- Not a substitute for professional veterinary help.
Are you one of those people who (sadly) get itchy eyes and fall into sneezing fits mere moments after being around a kitty? It’s a real bummer and can be especially sad if you’re a cat-lover and have to admire them from afar.
Cat allergies are actually quite common, with the Asthma and Allergy Foundation of America saying that as many as three out of every ten people in the U.S. suffer from pet allergies. The majority of those are caused by cats.
So what is a feline-lover to do? Get a dog? Live inside a giant bubble? One solution that seems to be discussed more and more often: hypoallergenic cats.
The short answer? Not really.
According to Smithsonian Magazine, it’s not the cat hair that people usually react to, which many people mistakenly believe. Instead, it’s a specific protein that cats produce in their skin, saliva, and urine called the Fel d1 protein.
When cats lick their fur, the saliva (containing Fel d1) dries and becomes an airborne allergen—which then makes your allergies go crazy.
All cats produce Fel d1, which is why there aren’t any breeds that are truly hypoallergenic. However, there are some breeds who seem to produce fewer allergens than others, and there are additional ways you can lessen the effects cats have on allergies, including:
- Keeping surfaces in your home clean
- Bathing and brushing your kitty regularly!
- Using a HEPA air purifier
- Steam cleaning carpets to get rid of some allergens
There are also a few (kind of strange) factors that seem to affect allergen production in cats. For example:
- Males produce more allergenic secretions than females
- Intact males produce more than neutered males
- Dark cats tend to produce more than light-colored ones
- Kittens produce fewer allergens than adults
So, even though we’ve know that no cat is entirely hypoallergenic, don’t lose hope! There are some breeds that are easier on the allergies. Here are some of our favorites:
Russian Blues are not only beautiful, with a silvery blue coat and green eyes, but they’re also smart and friendly.
Plus, they seem to produce less Fel d1 protein than other breeds, which means that people with allergies tend to have an easier time being around them.
Bengals are also quite unique, with an exotic spotted coat that makes them look a bit like a wild jungle cat.
They are considered more hypoallergenic than other breeds because their short, pelt-like coat sheds less hair than the average cat and requires less maintenance. The less fur floating around with their saliva in it, the better chance you have of not triggering allergies.
The Sphynx cat is a devoted and animated breed. Many people report that they’re hypoallergenic because they’re hairless, and the proteins from their saliva can’t get trapped in their fur.

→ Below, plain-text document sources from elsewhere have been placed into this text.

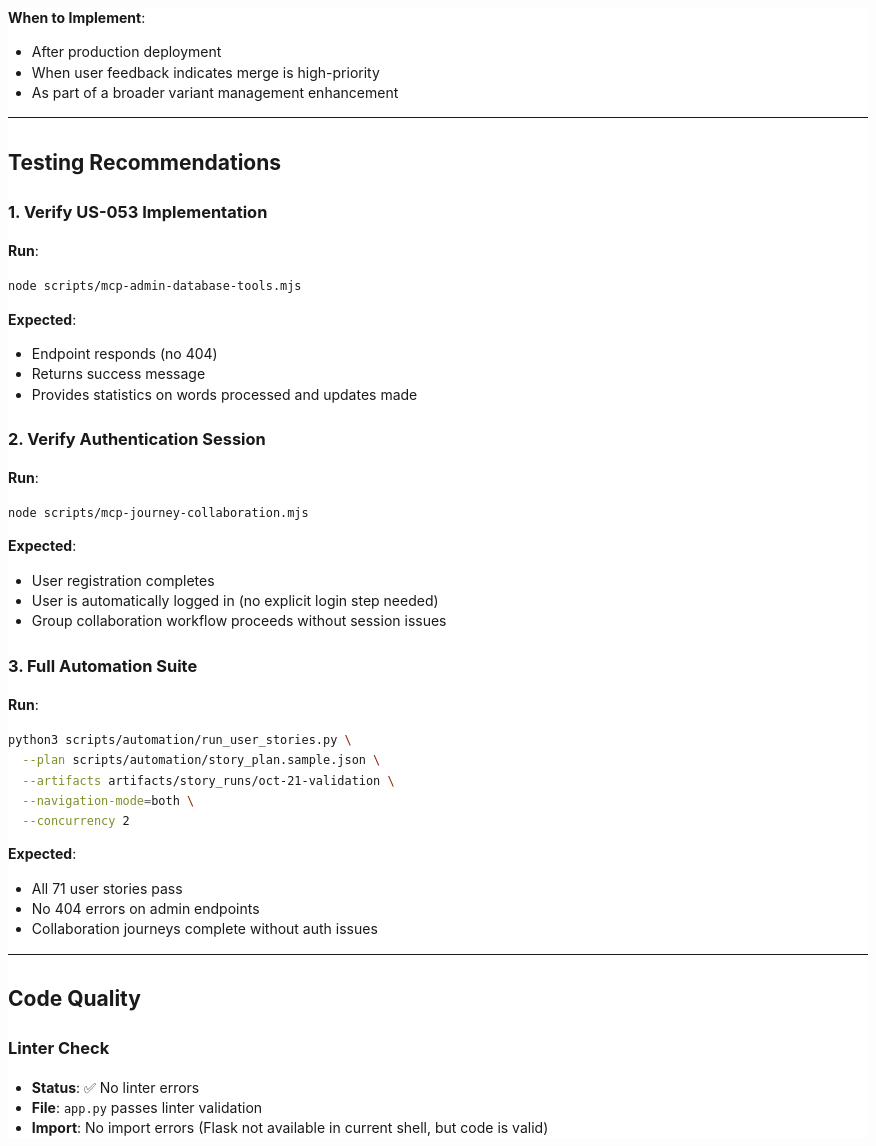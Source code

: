 **When to Implement**:
- After production deployment
- When user feedback indicates merge is high-priority
- As part of a broader variant management enhancement

---

## Testing Recommendations

### 1. Verify US-053 Implementation

**Run**: 
```bash
node scripts/mcp-admin-database-tools.mjs
```

**Expected**:
- Endpoint responds (no 404)
- Returns success message
- Provides statistics on words processed and updates made

### 2. Verify Authentication Session

**Run**:
```bash
node scripts/mcp-journey-collaboration.mjs
```

**Expected**:
- User registration completes
- User is automatically logged in (no explicit login step needed)
- Group collaboration workflow proceeds without session issues

### 3. Full Automation Suite

**Run**:
```bash
python3 scripts/automation/run_user_stories.py \
  --plan scripts/automation/story_plan.sample.json \
  --artifacts artifacts/story_runs/oct-21-validation \
  --navigation-mode=both \
  --concurrency 2
```

**Expected**:
- All 71 user stories pass
- No 404 errors on admin endpoints
- Collaboration journeys complete without auth issues

---

## Code Quality

### Linter Check
- **Status**: ✅ No linter errors
- **File**: `app.py` passes linter validation
- **Import**: No import errors (Flask not available in current shell, but code is valid)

But that doesn’t mean they don’t still require maintenance. This breed needs frequent baths to clean the oils from their skin, and their big ears need to be cleaned as well.
It may be surprising that this breed is gentle on allergies, considering the long beautiful coat they’re sporting. However, Siberians can sometimes produce less Fel d1 than other breeds, which makes them more on the hypoallergenic side.
They’re also playful and affectionate, making them an all-around wonderful breed for any household.
The outgoing Cornish Rex is a unique breed because they only have the bottom undercoat of hair, whereas most cats have a top “guard” hair, middle “awn” hair, and bottom “down” hair.
This makes them super soft, and means they shed a lot less than other breeds (which is good for allergies). You will need to bathe them often, though, as they tend to get oil buildup on their skin.
Ever seen a cat with curly hair? Take a look at a LaPerm!
Their unique, adorable coats (which come in a variety of colors) shed a less than other breeds because of the curly texture. This makes them a better option for folks with allergies—plus, their fun, affectionate personalities make them great pets as well.
The Javanese breed has just one single coat, which means they have less fur to trigger allergies. Their coat is also easy to maintain with regular bathing and brushing—and is super soft, as well.
They’re known to be a communicative breed and love showering their owners with endless affection and purrs.
The Devon Rex is similar to the Cornish Rex in that they only have the soft down hair that usually makes up the cat’s undercoats. In fact, this breed has even less hair than the Cornish Rex and doesn’t shed much at all, making them a good choice for people concerned with allergens.
Their appearance is also unique, with big ears and soulful eyes. Plus, they’re cuddly and compassionate, loving nothing more than to snuggle with their favorite humans.
People often wonder how Balinese cats can be called “allergy-friendly” considering their long, luxurious coats, but they are another breed that produces less Fel d1 protein than usual.
A very vocal breed, Balinese are smart and affectionate, and their good looks and allergy-friendly elements, they make a lovely addition to any family.
Oriental Shorthairs are considered better for people with allergies because their coat is short and fine, and tends to shed very little—though it’s recommended that you brush them regularly to remove any loose fur they may have.
Packed with personality, this breed is enthusiastic and a bit of an attention-hog, always trying to entertain.
Even though these breeds aren’t completely hypoallergenic, it is nice to know that there are some more allergy-friendly options for cat lovers looking for a feline to add to the family. Just make sure to do your research so you can make sure you’re finding the perfect fit for your situation.